Supreme Court's Ketanji Brown Jackson blasts affirmative action ruling, clashes with Clarence Thomas
Jackson, a nominee of President Joe Biden, is the high court's newest justice and the first Black woman to sit on the bench.
Supreme Court Justice Ketanji Brown Jackson attends President Joe Bidens State of the Union address in the House Chamber of the U.S. Capitol on Tuesday, February 7, 2023.
Tom Williams | Cq-roll Call, Inc. | Getty Images
Supreme Court Justice Ketanji Brown Jackson excoriated her colleagues who voted to strike down race-conscious college admissions policies, accusing the majority of "turning back the clock" on affirmative action.
"With let-them-eat-cake obliviousness, today, the majority pulls the ripcord and announces 'colorblindness for all' by legal fiat," Jackson wrote in a thundering dissent to the major court ruling Thursday.
"But deeming race irrelevant in law does not make it so in life," she wrote.
"History speaks. In some form, it can be heard forever. The race-based gaps that first developed centuries ago are echoes from the past that still exist today. By all accounts, they are still stark," Jackson wrote.
Jackson, a nominee of President Joe Biden, is the high court's newest justice and the first Black woman to sit on the bench.
Her dissent accused the six-member conservative majority of not only ignoring the nation's long and continuing history of racial discrimination, but also stunting the progress that academic institutions have made to address those social ills.
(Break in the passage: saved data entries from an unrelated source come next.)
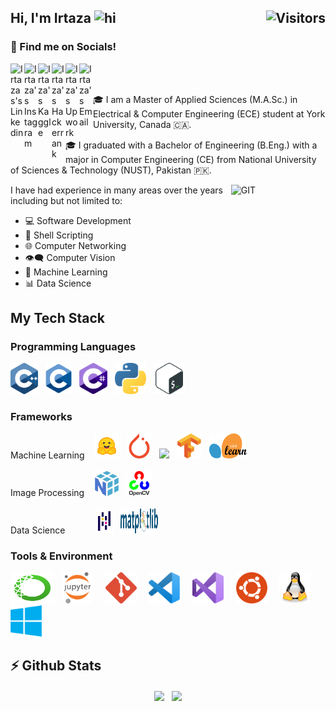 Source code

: ## Hi, I'm Irtaza <img src="https://user-images.githubusercontent.com/1303154/88677602-1635ba80-d120-11ea-84d8-d263ba5fc3c0.gif" width="28px" height="28px" alt="hi"> <img align="right" alt="Visitors" height="26px" src="https://komarev.com/ghpvc/?username=StwayneXG&color=000000&style=for-the-badge&label=VISTORS" />

### 📱 Find me on Socials!

<a href="https://www.linkedin.com/in/irtaza-sajid/">
  <img align="left" alt="Irtazas's Linkedin" width="22px" src="https://cdn.jsdelivr.net/npm/simple-icons@v3/icons/linkedin.svg" />
</a>
<a href="https://www.instagram.com/irtaza.exists/">
  <img align="left" alt="Irtaza's Instagram" width="22px" src="https://cdn.jsdelivr.net/npm/simple-icons@v3/icons/instagram.svg" />
</a>
<a href="https://www.kaggle.com/stwaynexg/">
  <img align="left" alt="Irtaza's Kaggle" width="22px" src="https://cdn.jsdelivr.net/npm/simple-icons@3.13.0/icons/kaggle.svg" />
</a>
<a href="https://www.hackerrank.com/stwaynexg/">
  <img align="left" alt="Irtaza's Hackerrank" width="22px" src="https://cdn.jsdelivr.net/npm/simple-icons@3.13.0/icons/hackerrank.svg" />
</a>
<a href="https://www.upwork.com/freelancers/~01abb15fa162fa8c49">
  <img align="left" alt="Irtaza's Upwork" width="22px" src="https://cdn.jsdelivr.net/npm/simple-icons@3.13.0/icons/upwork.svg" />
</a>
<a href="mailto:stwaynexg@gmail.com">
  <img align="left" alt="Irtaza's Email" width="22px" src="https://cdn.jsdelivr.net/npm/simple-icons@v3/icons/gmail.svg" />
</a>
<br/><br/>

🎓 I am a Master of Applied Sciences (M.A.Sc.) in Electrical & Computer Engineering (ECE) student at York University, Canada 🇨🇦.

🎓 I graduated with a Bachelor of Engineering (B.Eng.) with a major in Computer Engineering (CE) from National University of Sciences & Technology (NUST), Pakistan 🇵🇰.

<img width="30%" align="right" alt="GIT" src="https://i.pinimg.com/originals/e4/26/70/e426702edf874b181aced1e2fa5c6cde.gif" />

I have had experience in many areas over the years including but not limited to:
- 💻 Software Development
- 📜 Shell Scripting
- 🌐 Computer Networking
- 👁️‍🗨️ Computer Vision
- 🤖 Machine Learning
- 📊 Data Science


## My Tech Stack

### Programming Languages

<p align="left">
 <img style="margin: auto;" src="https://github.com/StwayneXG/StwayneXG/blob/3cd848b0cc25c02eafb13e89eeb3302b073ec279/SVG%20Icons/Programming%20Languages/C%2B%2B.svg" alt=cplusplus height="50"/> &nbsp;
 <img style="margin: auto;" src="https://github.com/StwayneXG/StwayneXG/blob/3cd848b0cc25c02eafb13e89eeb3302b073ec279/SVG%20Icons/Programming%20Languages/C.svg" alt=c height="50"/> &nbsp;
 <img style="margin: auto;" src="https://github.com/StwayneXG/StwayneXG/blob/3cd848b0cc25c02eafb13e89eeb3302b073ec279/SVG%20Icons/Programming%20Languages/C%23.svg" alt=csharp height="50"/> &nbsp;
 <img style="margin: auto;" src="https://github.com/StwayneXG/StwayneXG/blob/3cd848b0cc25c02eafb13e89eeb3302b073ec279/SVG%20Icons/Programming%20Languages/Python.svg" alt=python height="50"/> &nbsp;
 <img style="margin: auto;" src="https://github.com/StwayneXG/StwayneXG/blob/3cd848b0cc25c02eafb13e89eeb3302b073ec279/SVG%20Icons/Programming%20Languages/Bash.svg" alt=bash height="50"/>
</p>

### Frameworks

Machine Learning &nbsp;&nbsp;
<code><img height="40" src="https://github.com/StwayneXG/StwayneXG/blob/6eb20553f3ecfcb34878b68007201bf154bf5dcf/SVG%20Icons/Frameworks/HuggingFace.svg"></code> &nbsp;
<code><img height="40" src="https://github.com/StwayneXG/StwayneXG/blob/6eb20553f3ecfcb34878b68007201bf154bf5dcf/SVG%20Icons/Frameworks/Pytorch.svg"></code> &nbsp;
<code><img height="40" src="https://upload.wikimedia.org/wikipedia/commons/thumb/a/ae/Keras_logo.svg/2048px-Keras_logo.svg.png"></code> &nbsp;
<code><img height="40" src="https://github.com/StwayneXG/StwayneXG/blob/6eb20553f3ecfcb34878b68007201bf154bf5dcf/SVG%20Icons/Frameworks/Tensorflow.svg"></code> &nbsp;
<code><img width="60" height="40" src="https://github.com/StwayneXG/StwayneXG/blob/6eb20553f3ecfcb34878b68007201bf154bf5dcf/SVG%20Icons/Frameworks/Scikit-learn.svg"></code>
<br/><br/>
Image Processing &nbsp;&nbsp;
<code><img height="40" src="https://github.com/StwayneXG/StwayneXG/blob/6eb20553f3ecfcb34878b68007201bf154bf5dcf/SVG%20Icons/Frameworks/Numpy.svg"></code> &nbsp;
<code><img height="40" src="https://github.com/StwayneXG/StwayneXG/blob/6eb20553f3ecfcb34878b68007201bf154bf5dcf/SVG%20Icons/Frameworks/OpenCV.svg"></code> 
<br/><br/>
Data Science &nbsp;&nbsp;&nbsp;&nbsp;&nbsp;&nbsp;&nbsp;&nbsp;&nbsp;&nbsp;
<code><img height="40" src="https://github.com/StwayneXG/StwayneXG/blob/6eb20553f3ecfcb34878b68007201bf154bf5dcf/SVG%20Icons/Frameworks/Pandas.svg"></code> &nbsp;
<code><img width="60" height="40" src="https://github.com/StwayneXG/StwayneXG/blob/6eb20553f3ecfcb34878b68007201bf154bf5dcf/SVG%20Icons/Frameworks/Matplotlib.svg"></code>

### Tools & Environment
<p align="left">
  
  <img style="margin: auto;" src="https://github.com/StwayneXG/StwayneXG/blob/6eb20553f3ecfcb34878b68007201bf154bf5dcf/SVG%20Icons/Environments%20%26%20Tools/Anaconda.svg" alt=anaconda width="70" height="50"/> &nbsp;
  <img style="margin: auto;" src="https://github.com/StwayneXG/StwayneXG/blob/1b7915a0b8c4eff45ad9bbf939327507763390d7/SVG%20Icons/Environments%20%26%20Tools/Jupyter.svg" alt=jupyter height="50"/> &nbsp; &nbsp;
  <img style="margin: auto;" src="https://github.com/StwayneXG/StwayneXG/blob/3cd848b0cc25c02eafb13e89eeb3302b073ec279/SVG%20Icons/Environments%20%26%20Tools/Git.svg" alt=git height="50"/> &nbsp; &nbsp;
  <img style="margin: auto;" src="https://github.com/StwayneXG/StwayneXG/blob/3cd848b0cc25c02eafb13e89eeb3302b073ec279/SVG%20Icons/Environments%20%26%20Tools/VS%20Code.svg" alt=vscode height="50"/> &nbsp; &nbsp;
  <img style="margin: auto;" src="https://github.com/StwayneXG/StwayneXG/blob/3cd848b0cc25c02eafb13e89eeb3302b073ec279/SVG%20Icons/Environments%20%26%20Tools/Visual%20Studio.svg" alt=visualstudio height="50"/> &nbsp; &nbsp;
  <img style="margin: auto;" src="https://github.com/StwayneXG/StwayneXG/blob/3cd848b0cc25c02eafb13e89eeb3302b073ec279/SVG%20Icons/Environments%20%26%20Tools/Ubuntu.svg" alt=ubuntu height="50"/> &nbsp; &nbsp;
  <img style="margin: auto;" src="https://github.com/StwayneXG/StwayneXG/blob/3cd848b0cc25c02eafb13e89eeb3302b073ec279/SVG%20Icons/Environments%20%26%20Tools/Linux.svg" alt=linux height="50"/> &nbsp; &nbsp;
  <img style="margin: auto;" src="https://github.com/StwayneXG/StwayneXG/blob/3cd848b0cc25c02eafb13e89eeb3302b073ec279/SVG%20Icons/Environments%20%26%20Tools/Windows.svg" alt=windows height="50"/> &nbsp;
<p/>
 
## ⚡ Github Stats
<!--
![Irtaza's github stats](https://github-readme-stats.vercel.app/api?username=StwayneXG&count_private=true&theme=tokyonight&hide=contribs,prs) &nbsp;
![Top Langs](https://github-readme-stats.vercel.app/api/top-langs/?username=StwayneXG&layout=compact&hide=html,ruby&theme=tokyonight)
-->
<p align="center">
<img height="140em" src="https://github-readme-stats.vercel.app/api?username=StwayneXG&count_private=true&show_icons=true&theme=tokyonight&hide=contribs,prs" align = "center"/>
&nbsp;
<img height="140em" src="https://github-readme-stats.vercel.app/api/top-langs?username=StwayneXG&show_icons=true&locale=en&layout=compact&hide=html,ruby,Qmake&theme=tokyonight" align = "center"/>
</p>

<!--
**StwayneXG/StwayneXG** is a ✨ _special_ ✨ repository because its `README.md` (this file) appears on your GitHub profile.

Here are some ideas to get you started:

- 🔭 I’m currently working on ...
- 🌱 I’m currently learning ...
- 👯 I’m looking to collaborate on ...
- 🤔 I’m looking for help with ...
- 💬 Ask me about ...
- 📫 How to reach me: ...
- 😄 Pronouns: ...
- ⚡ Fun fact: ...
-->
"No one benefits from ignorance. Although formal race-linked legal barriers are gone, race still matters to the lived experiences of all Americans in innumerable ways, and today's ruling makes things worse, not better," Jackson wrote.
"The best that can be said of the majority's perspective is that it proceeds (ostrich-like) from the hope that preventing consideration of race will end racism. But if that is its motivation, the majority proceeds in vain," the justice wrote.
"If the colleges of this country are required to ignore a thing that matters, it will not just go away. It will take longer for racism to leave us. And, ultimately, ignoring race just makes it matter more," she warned.
The justice also argued that race-conscious college admissions policies benefit society in a multitude of ways, including strengthening the U.S. workforce and business leadership.
"A less diverse pipeline to these top jobs accumulates wealth and power unequally across racial lines, exacerbating racial disparities in a society that already dispenses prestige and privilege based on race," Jackson wrote.
Vice President Kamala Harris urged everyone to read Brown's dissent.
"I encourage you to read it because she is a beautiful writer who is compelled by logic and a knowledge of history and a clarity of thinking about where we have been as a country and where we have the potential to go," Harris said during remarks at the Global Black Economic Forum in New Orleans on Thursday.
The court, she added, is at a point where it hasn't fully understood the importance of equal opportunity for the American people.
"It is a complete misnomer to suggest this is about [being] colorblind when in fact, it is about being blind to history," said Harris, the first Black woman to serve as vice president.
Thursday's ruling dealt with two separate cases related to affirmative action policies at Harvard University and the University of North Carolina.
In the Harvard case, the vote on the decision was 6-2, as Jackson took no part in considering the case due to her membership on Harvard's Board of Overseers. Jackson dissented in the UNC case, where the vote was 6-3.
Her polemical dissent followed another blistering rebuke from liberal Justice Sonia Sotomayor.
"The devastating impact of this decision cannot be overstated," Sotomayor wrote. "The majority's vision of race neutrality will entrench racial segregation in higher education because racial inequality will persist so long as it is ignored."
Both dissents were joined by the Justice Elena Kagan, the court's third liberal.
The majority held that the admissions programs of Harvard and UNC violate the equal protection clause of the 14th Amendment to the U.S. Constitution because they "unavoidably employ race in a negative manner, involve racial stereotyping, and lack meaningful end points." The clause enshrines that states must apply laws equally to their citizens.
Chief Justice John Roberts wrote for the majority that "We have never permitted admissions programs to work in that way, and we will not do so today."
He noted, however, that universities can still consider race in a prospective student's application in the context of a "discussion of how race affected his or her life, be it through discrimination, inspiration, or otherwise."
"In other words, the student must be treated based on his or her experiences as an individual — not on the basis of race," Roberts wrote.
The liberals rejected the majority's interpretation of the Constitution.
"It would be deeply unfortunate if the Equal Protection Clause actually demanded this perverse, ahistorical, and counterproductive outcome," Jackson wrote. "To impose this result in that Clause's name when it requires no such thing, and to thereby obstruct our collective progress toward the full realization of the Clause's promise, is truly a tragedy for us all."
Jackson also took aim at conservative Justice Clarence Thomas, the court's second Black justice, who in a concurring opinion accused Jackson of believing that "almost all of life's outcomes may be unhesitatingly ascribed to race."
Thomas "ignites too many more straw men to list, or fully extinguish, here," Jackson responded in a footnote of her dissent.